Promoters of this technology argue that the open oceans dilute waste water, rendering it harmless. But the solution to pollution is not dilution. Like plastic contamination over the years, we don’t know what the cumulative effect of this waste water will be or how it will interact with existing seaborne pollutants, particularly in congested sea-lanes like the English Channel, Malacca Straits or Baltic Sea.
Finally, breaches of current emissions standards are on the rise in their existing environmental control zones (ECA). So far flag states appear ill-equipped to ensure regulatory compliance. Installing a scrubber enables regulatory compliance with the continued use of non-compliant high sulfur fuel. But weak regulatory oversight means non-compliance in the open sea, whether through breakdown or malfeasance, cannot be effectively controlled.

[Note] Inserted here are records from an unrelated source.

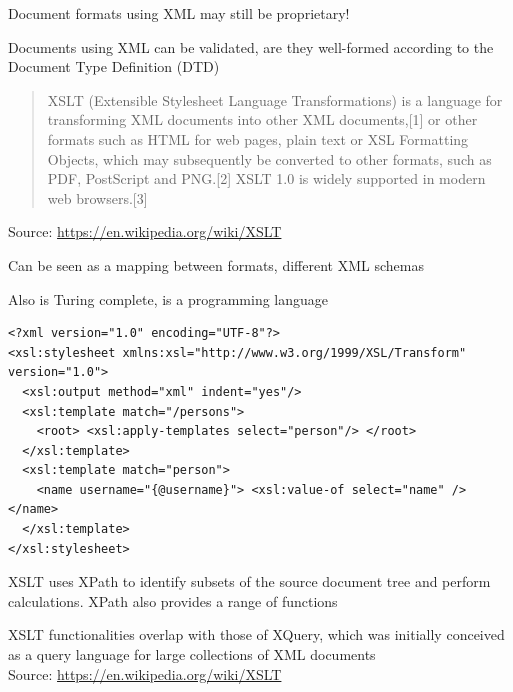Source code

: \documentclass[Screen16to9,17pt]{foils}
\begin{document}
\begin{list2}
\item Document formats using XML may still be proprietary!
\item Documents using XML can be validated, are they well-formed according to the Document Type Definition (DTD)
\end{list2}

\begin{quote}


XSLT (Extensible Stylesheet Language Transformations) is a language for transforming XML documents into other XML documents,[1] or other formats such as HTML for web pages, plain text or XSL Formatting Objects, which may subsequently be converted to other formats, such as PDF, PostScript and PNG.[2] XSLT 1.0 is widely supported in modern web browsers.[3]
\end{quote}
Source: \url{https://en.wikipedia.org/wiki/XSLT}

\begin{list2}
\item Can be seen as a mapping between formats, different XML schemas
\item Also is Turing complete, is a programming language
\end{list2}


\begin{verbatim}
<?xml version="1.0" encoding="UTF-8"?>
<xsl:stylesheet xmlns:xsl="http://www.w3.org/1999/XSL/Transform" version="1.0">
  <xsl:output method="xml" indent="yes"/>
  <xsl:template match="/persons">
    <root> <xsl:apply-templates select="person"/> </root>
  </xsl:template>
  <xsl:template match="person">
    <name username="{@username}"> <xsl:value-of select="name" /> </name>
  </xsl:template>
</xsl:stylesheet>
\end{verbatim}

\begin{list2}
\item XSLT uses XPath to identify subsets of the source document tree and perform calculations. XPath also provides a range of functions
\item XSLT functionalities overlap with those of XQuery, which was initially conceived as a query language for large collections of XML documents\\
Source: \url{https://en.wikipedia.org/wiki/XSLT}
\end{list2}
\end{document}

However, Euronav said that it wholeheartedly embraced the IMO 2020 regulations and wishes to adopt the directive properly, universally and without delay. Refiners and oil producers have increasingly made clear that sufficient compliant fuel will be available. Scrubbers are therefore a loop hole which makes enforcement of the sulfur ban extremely complex, difficult to enforce and likely to facilitate non-compliance.
As for the outlook, a seasonal increase in cargo flow has kick started an improving tanker market, which should continue to build through 2019. Demand has remained resilient despite a higher oil price. Tonne/miles continue to grow via US crude exports. The underlying supply of cargoes has grown as OPEC/Russian production cuts have been reversed.
Encouragingly, recycling activity has persisted and contracting restraint has been evidenced with no VLCC orders since May and only four Suezmax orders in total year to date. Further fleet rebalancing is required before this supportive background can be fully translated into improved freight rates on a sustainable basis.
So far in 4Q18, the Euronav VLCC fleet operated in the Tankers International Pool has earned about $26,962 per day and 56% of the available days have been fixed. Euronav’s Suezmax fleet trading on the spot market has earned about $19,171 per day on average with 53% of the available days fixed.